**TASK OBJECTIVE:** Search the entries below for the word "curl" and copy every line where it appears.

**GIVEN ENTRIES:**
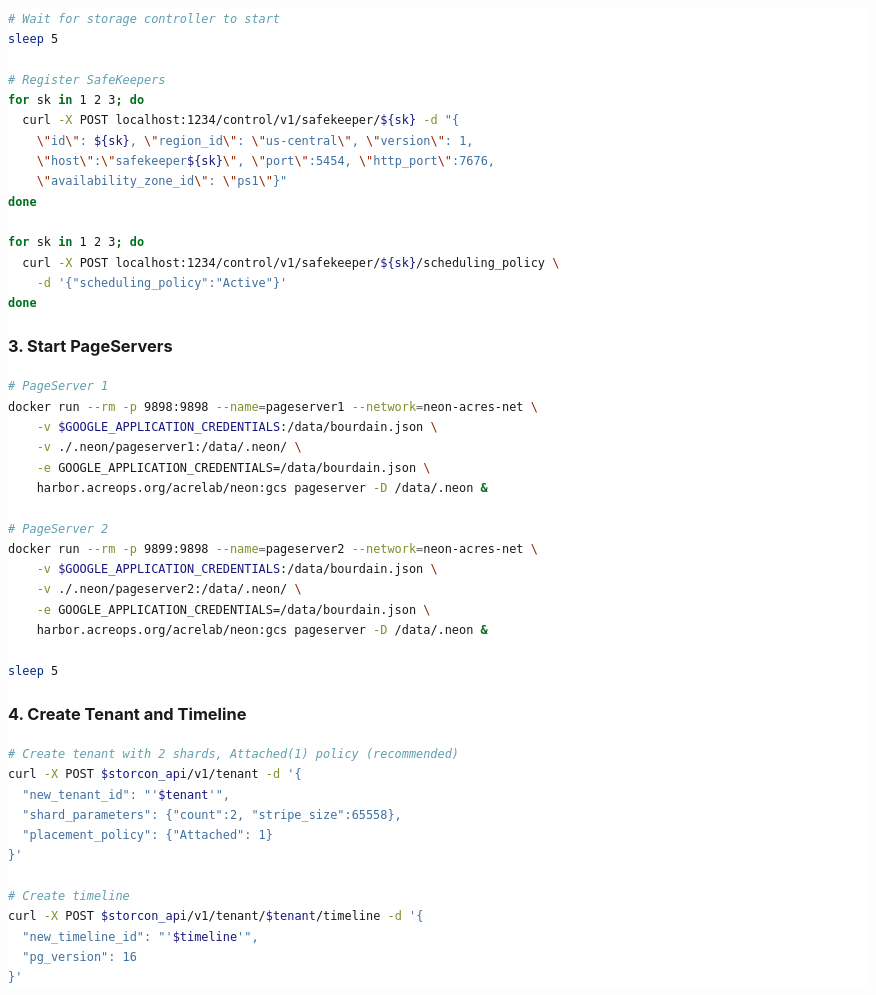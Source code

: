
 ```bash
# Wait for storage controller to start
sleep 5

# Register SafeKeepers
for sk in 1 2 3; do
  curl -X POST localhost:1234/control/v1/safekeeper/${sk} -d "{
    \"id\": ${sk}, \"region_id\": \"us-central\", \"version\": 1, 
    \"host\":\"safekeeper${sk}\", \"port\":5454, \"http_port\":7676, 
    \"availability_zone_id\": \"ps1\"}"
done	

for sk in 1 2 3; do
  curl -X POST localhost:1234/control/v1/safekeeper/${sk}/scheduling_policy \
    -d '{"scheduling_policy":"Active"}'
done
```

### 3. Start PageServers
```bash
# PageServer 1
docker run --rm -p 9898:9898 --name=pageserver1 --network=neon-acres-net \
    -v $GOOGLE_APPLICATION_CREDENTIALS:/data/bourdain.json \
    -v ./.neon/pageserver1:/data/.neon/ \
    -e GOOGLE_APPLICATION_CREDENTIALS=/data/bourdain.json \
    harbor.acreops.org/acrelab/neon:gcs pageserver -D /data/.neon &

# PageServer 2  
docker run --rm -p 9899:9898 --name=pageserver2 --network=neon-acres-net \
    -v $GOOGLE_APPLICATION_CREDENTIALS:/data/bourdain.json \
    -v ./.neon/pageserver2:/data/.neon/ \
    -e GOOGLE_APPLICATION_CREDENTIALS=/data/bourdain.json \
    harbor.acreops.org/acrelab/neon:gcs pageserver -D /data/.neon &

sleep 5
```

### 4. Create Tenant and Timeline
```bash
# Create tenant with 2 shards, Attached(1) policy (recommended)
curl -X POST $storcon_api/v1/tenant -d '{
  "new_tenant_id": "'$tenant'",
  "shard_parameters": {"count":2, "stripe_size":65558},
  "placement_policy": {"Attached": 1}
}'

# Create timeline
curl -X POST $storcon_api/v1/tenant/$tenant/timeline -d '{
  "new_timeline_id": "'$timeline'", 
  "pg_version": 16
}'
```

**THE COMPLETED TASK:**
  curl -X POST localhost:1234/control/v1/safekeeper/${sk} -d "{
  curl -X POST localhost:1234/control/v1/safekeeper/${sk}/scheduling_policy \
curl -X POST $storcon_api/v1/tenant -d '{
curl -X POST $storcon_api/v1/tenant/$tenant/timeline -d '{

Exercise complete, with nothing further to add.